Source texts of formatted documents
■ ■ ■
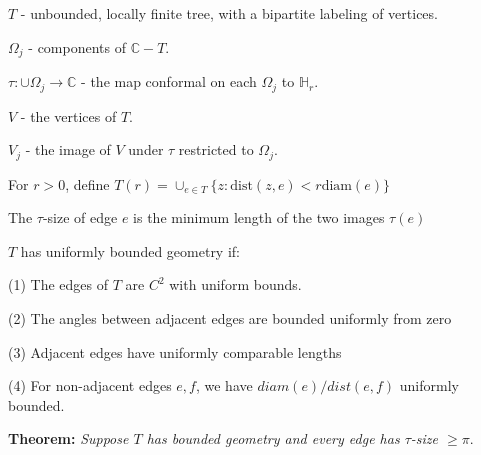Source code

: \documentclass{beamer}
\begin{document}
\begin{frame}

{\tiny $T$ - unbounded, locally finite tree, with a bipartite labeling of vertices.

$\Omega_j$ - components of $\mathbb{C}-T$.

$\tau: \cup \Omega_j \rightarrow \mathbb{C}$ - the map conformal on each $\Omega_j$ to $\mathbb{H}_r$.

$V$ - the vertices of $T$. 

$V_j$ - the image of $V$ under $\tau$ restricted to $\Omega_j$.

For $r > 0$, define $T(r) = \cup_{e\in T} \{z : \textrm{dist}(z,e) < r\textrm{diam}(e) \}$

The $\tau$-size of edge $e$ is the minimum length of the two images $\tau(e)$

\vspace{2.5mm}

$T$ has uniformly bounded geometry if: 

\hspace{5mm} (1) The edges of $T$ are $C^2$ with uniform bounds. 

\hspace{5mm} (2) The angles between adjacent edges are bounded uniformly from zero

\hspace{5mm} (3) Adjacent edges have uniformly comparable lengths

\hspace{5mm} (4) For non-adjacent edges $e, f$, we have $diam(e)/dist(e,f)$ uniformly bounded. 

 }
\vspace{5mm}
{\bf Theorem:} {\it  Suppose $T$ has bounded geometry and every edge has $\tau$-size $\geq \pi.$  }  

\end{frame}
\end{document}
■ ■ ■
- [How to complete this task] The answer must be an exact copy of the records, with no pictures in it.

- [Result below]
Source code

: \documentclass{beamer}
\begin{document}
\begin{frame}

{\tiny $T$ - unbounded, locally finite tree, with a bipartite labeling of vertices.

$\Omega_j$ - components of $\mathbb{C}-T$.

$\tau: \cup \Omega_j \rightarrow \mathbb{C}$ - the map conformal on each $\Omega_j$ to $\mathbb{H}_r$.

$V$ - the vertices of $T$. 

$V_j$ - the image of $V$ under $\tau$ restricted to $\Omega_j$.

For $r > 0$, define $T(r) = \cup_{e\in T} \{z : \textrm{dist}(z,e) < r\textrm{diam}(e) \}$

The $\tau$-size of edge $e$ is the minimum length of the two images $\tau(e)$

\vspace{2.5mm}

$T$ has uniformly bounded geometry if: 

\hspace{5mm} (1) The edges of $T$ are $C^2$ with uniform bounds. 

\hspace{5mm} (2) The angles between adjacent edges are bounded uniformly from zero

\hspace{5mm} (3) Adjacent edges have uniformly comparable lengths

\hspace{5mm} (4) For non-adjacent edges $e, f$, we have $diam(e)/dist(e,f)$ uniformly bounded. 

 }
\vspace{5mm}
{\bf Theorem:} {\it  Suppose $T$ has bounded geometry and every edge has $\tau$-size $\geq \pi.$  }  

\end{frame}
\end{document}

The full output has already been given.